ASSIGNED TASK —
Line by line, check the data for the string "symbolic" and state how many lines have it, nothing more.
*** DATA SHOWN Section Begins ***
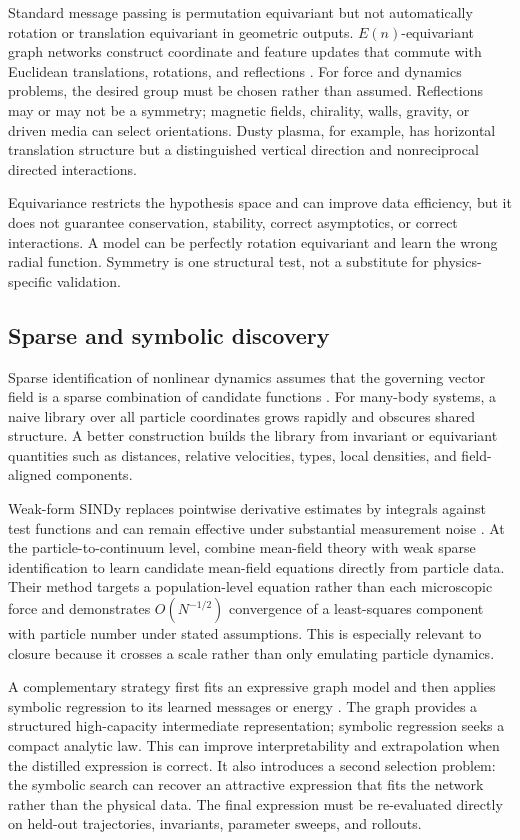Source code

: Standard message passing is permutation equivariant but not automatically rotation or translation equivariant in geometric outputs. \(E(n)\)-equivariant graph networks construct coordinate and feature updates that commute with Euclidean translations, rotations, and reflections \citep{satorras2021egnn}. For force and dynamics problems, the desired group must be chosen rather than assumed. Reflections may or may not be a symmetry; magnetic fields, chirality, walls, gravity, or driven media can select orientations. Dusty plasma, for example, has horizontal translation structure but a distinguished vertical direction and nonreciprocal directed interactions.

Equivariance restricts the hypothesis space and can improve data efficiency, but it does not guarantee conservation, stability, correct asymptotics, or correct interactions. A model can be perfectly rotation equivariant and learn the wrong radial function. Symmetry is one structural test, not a substitute for physics-specific validation.

\subsection{Sparse and symbolic discovery}

Sparse identification of nonlinear dynamics assumes that the governing vector field is a sparse combination of candidate functions \citep{brunton2016sindy}. For many-body systems, a naive library over all particle coordinates grows rapidly and obscures shared structure. A better construction builds the library from invariant or equivariant quantities such as distances, relative velocities, types, local densities, and field-aligned components.

Weak-form SINDy replaces pointwise derivative estimates by integrals against test functions and can remain effective under substantial measurement noise \citep{messenger2021wsindy}. At the particle-to-continuum level, \citet{messenger2022meanfield} combine mean-field theory with weak sparse identification to learn candidate mean-field equations directly from particle data. Their method targets a population-level equation rather than each microscopic force and demonstrates \(O(N^{-1/2})\) convergence of a least-squares component with particle number under stated assumptions. This is especially relevant to closure because it crosses a scale rather than only emulating particle dynamics.

A complementary strategy first fits an expressive graph model and then applies symbolic regression to its learned messages or energy \citep{cranmer2020symbolic}. The graph provides a structured high-capacity intermediate representation; symbolic regression seeks a compact analytic law. This can improve interpretability and extrapolation when the distilled expression is correct. It also introduces a second selection problem: the symbolic search can recover an attractive expression that fits the network rather than the physical data. The final expression must be re-evaluated directly on held-out trajectories, invariants, parameter sweeps, and rollouts.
*** DATA SHOWN Section Ends ***
RESPONSE TO THIS TASK —
2